TASK TO COMPLETE:
Where does the string "target" appear in the listing below? Copy every line where it does.

DATA FOR THE TASK:
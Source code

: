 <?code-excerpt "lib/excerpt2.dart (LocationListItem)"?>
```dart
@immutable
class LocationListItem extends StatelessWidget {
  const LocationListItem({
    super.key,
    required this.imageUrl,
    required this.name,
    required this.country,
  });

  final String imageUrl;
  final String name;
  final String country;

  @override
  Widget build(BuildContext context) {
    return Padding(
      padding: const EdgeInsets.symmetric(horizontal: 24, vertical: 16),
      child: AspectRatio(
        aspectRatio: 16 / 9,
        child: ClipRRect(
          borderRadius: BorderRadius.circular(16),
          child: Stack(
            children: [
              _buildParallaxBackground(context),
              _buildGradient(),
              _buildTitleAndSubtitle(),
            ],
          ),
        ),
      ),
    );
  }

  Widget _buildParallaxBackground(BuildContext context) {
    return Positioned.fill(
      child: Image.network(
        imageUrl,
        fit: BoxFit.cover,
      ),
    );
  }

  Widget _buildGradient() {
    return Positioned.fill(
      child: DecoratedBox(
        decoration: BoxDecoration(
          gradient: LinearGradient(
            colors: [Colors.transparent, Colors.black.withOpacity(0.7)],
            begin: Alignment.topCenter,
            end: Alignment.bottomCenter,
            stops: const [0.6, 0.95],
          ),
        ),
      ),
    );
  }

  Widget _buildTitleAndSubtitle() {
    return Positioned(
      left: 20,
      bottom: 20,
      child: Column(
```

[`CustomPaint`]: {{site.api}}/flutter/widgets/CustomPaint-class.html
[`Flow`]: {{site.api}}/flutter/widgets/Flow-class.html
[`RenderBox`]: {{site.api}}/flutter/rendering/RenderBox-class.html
...
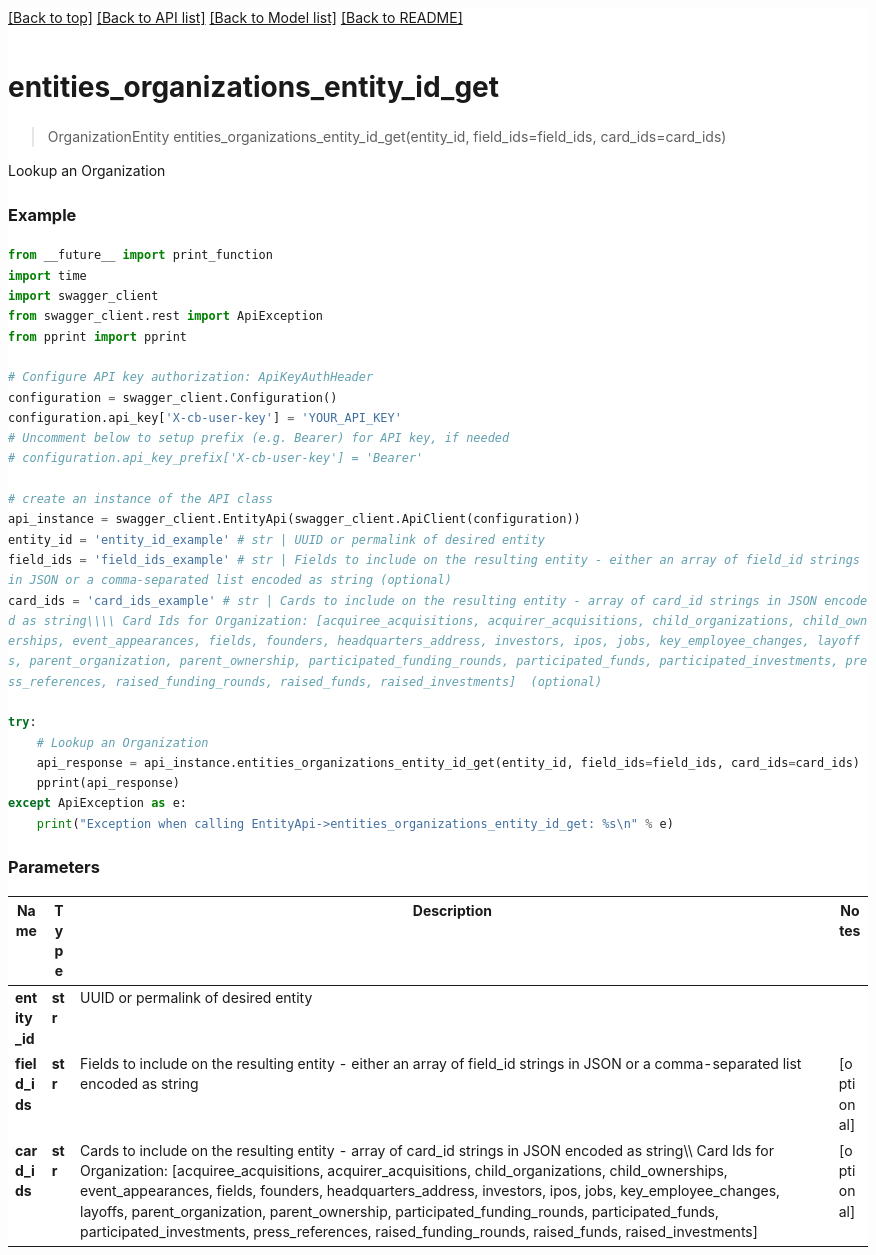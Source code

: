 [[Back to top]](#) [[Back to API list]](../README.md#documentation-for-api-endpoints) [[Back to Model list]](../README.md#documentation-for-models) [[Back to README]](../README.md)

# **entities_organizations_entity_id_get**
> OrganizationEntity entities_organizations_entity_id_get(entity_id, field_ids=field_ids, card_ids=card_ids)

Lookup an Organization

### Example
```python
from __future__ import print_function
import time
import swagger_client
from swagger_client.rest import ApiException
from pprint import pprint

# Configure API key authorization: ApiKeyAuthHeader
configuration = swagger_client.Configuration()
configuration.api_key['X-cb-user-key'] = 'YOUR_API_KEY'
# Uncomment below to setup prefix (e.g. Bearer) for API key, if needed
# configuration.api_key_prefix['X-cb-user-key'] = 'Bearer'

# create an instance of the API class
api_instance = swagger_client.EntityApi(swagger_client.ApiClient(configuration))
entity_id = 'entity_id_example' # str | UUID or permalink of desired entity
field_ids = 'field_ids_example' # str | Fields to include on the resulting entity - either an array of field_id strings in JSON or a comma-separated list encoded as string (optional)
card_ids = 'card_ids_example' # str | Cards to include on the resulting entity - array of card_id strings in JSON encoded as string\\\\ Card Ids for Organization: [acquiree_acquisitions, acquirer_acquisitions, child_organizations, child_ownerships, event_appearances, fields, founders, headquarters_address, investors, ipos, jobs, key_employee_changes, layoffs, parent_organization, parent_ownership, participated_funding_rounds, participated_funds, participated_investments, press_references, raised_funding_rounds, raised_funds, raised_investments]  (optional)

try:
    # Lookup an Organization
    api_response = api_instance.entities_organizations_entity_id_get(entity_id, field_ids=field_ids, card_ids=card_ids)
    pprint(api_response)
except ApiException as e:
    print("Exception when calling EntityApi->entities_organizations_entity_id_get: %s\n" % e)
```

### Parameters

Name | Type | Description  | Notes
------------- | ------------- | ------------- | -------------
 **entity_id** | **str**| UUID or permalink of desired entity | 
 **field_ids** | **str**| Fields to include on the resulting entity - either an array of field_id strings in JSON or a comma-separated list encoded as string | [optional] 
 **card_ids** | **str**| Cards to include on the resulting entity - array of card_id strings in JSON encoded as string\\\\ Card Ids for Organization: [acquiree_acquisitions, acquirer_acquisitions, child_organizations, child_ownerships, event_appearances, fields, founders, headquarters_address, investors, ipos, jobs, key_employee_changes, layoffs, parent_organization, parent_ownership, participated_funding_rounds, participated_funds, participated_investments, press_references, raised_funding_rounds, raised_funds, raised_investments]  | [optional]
* * *
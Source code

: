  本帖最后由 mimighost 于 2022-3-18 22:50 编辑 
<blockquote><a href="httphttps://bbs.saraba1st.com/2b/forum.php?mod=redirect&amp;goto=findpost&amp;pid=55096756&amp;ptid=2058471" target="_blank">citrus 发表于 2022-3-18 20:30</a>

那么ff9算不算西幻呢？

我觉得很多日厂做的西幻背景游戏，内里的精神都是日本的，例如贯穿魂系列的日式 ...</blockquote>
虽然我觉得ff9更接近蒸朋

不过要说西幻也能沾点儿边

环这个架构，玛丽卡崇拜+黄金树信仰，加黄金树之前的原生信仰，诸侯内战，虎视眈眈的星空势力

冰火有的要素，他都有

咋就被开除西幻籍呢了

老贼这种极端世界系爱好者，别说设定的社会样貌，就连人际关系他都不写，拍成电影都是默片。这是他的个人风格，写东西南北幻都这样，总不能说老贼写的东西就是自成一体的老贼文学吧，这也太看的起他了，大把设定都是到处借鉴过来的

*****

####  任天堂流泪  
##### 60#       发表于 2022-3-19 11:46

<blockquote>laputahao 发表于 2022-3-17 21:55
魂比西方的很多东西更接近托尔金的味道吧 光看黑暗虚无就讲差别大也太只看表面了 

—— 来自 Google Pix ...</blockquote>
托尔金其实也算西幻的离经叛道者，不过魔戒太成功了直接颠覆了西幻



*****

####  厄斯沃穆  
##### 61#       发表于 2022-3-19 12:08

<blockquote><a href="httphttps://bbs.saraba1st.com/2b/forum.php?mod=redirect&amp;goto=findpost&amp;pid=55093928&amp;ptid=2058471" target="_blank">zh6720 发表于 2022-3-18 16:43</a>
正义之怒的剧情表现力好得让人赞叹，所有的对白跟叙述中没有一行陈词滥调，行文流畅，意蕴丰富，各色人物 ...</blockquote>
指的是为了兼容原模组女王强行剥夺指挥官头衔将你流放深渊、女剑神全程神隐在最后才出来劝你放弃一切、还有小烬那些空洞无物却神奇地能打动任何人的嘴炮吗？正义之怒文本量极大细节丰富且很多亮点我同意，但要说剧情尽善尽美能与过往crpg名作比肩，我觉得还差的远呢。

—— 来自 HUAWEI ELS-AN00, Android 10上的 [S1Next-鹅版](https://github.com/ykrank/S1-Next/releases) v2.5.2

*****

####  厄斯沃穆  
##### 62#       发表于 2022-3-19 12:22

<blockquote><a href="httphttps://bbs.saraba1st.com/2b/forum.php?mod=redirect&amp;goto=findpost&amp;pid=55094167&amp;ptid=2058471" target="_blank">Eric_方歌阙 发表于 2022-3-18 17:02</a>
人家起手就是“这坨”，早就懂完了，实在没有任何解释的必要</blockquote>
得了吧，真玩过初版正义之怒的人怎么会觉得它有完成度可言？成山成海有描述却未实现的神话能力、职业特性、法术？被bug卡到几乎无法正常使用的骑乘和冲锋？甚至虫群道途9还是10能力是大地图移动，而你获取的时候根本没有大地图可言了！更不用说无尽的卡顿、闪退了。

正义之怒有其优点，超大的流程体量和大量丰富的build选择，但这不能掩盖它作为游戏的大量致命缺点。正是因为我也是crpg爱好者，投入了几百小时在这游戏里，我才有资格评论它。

ANSWER FOR THIS EXERCISE:
<blockquote><a href="httphttps://bbs.saraba1st.com/2b/forum.php?mod=redirect&amp;goto=findpost&amp;pid=55096756&amp;ptid=2058471" target="_blank">citrus 发表于 2022-3-18 20:30</a>
<blockquote><a href="httphttps://bbs.saraba1st.com/2b/forum.php?mod=redirect&amp;goto=findpost&amp;pid=55093928&amp;ptid=2058471" target="_blank">zh6720 发表于 2022-3-18 16:43</a>
<blockquote><a href="httphttps://bbs.saraba1st.com/2b/forum.php?mod=redirect&amp;goto=findpost&amp;pid=55094167&amp;ptid=2058471" target="_blank">Eric_方歌阙 发表于 2022-3-18 17:02</a>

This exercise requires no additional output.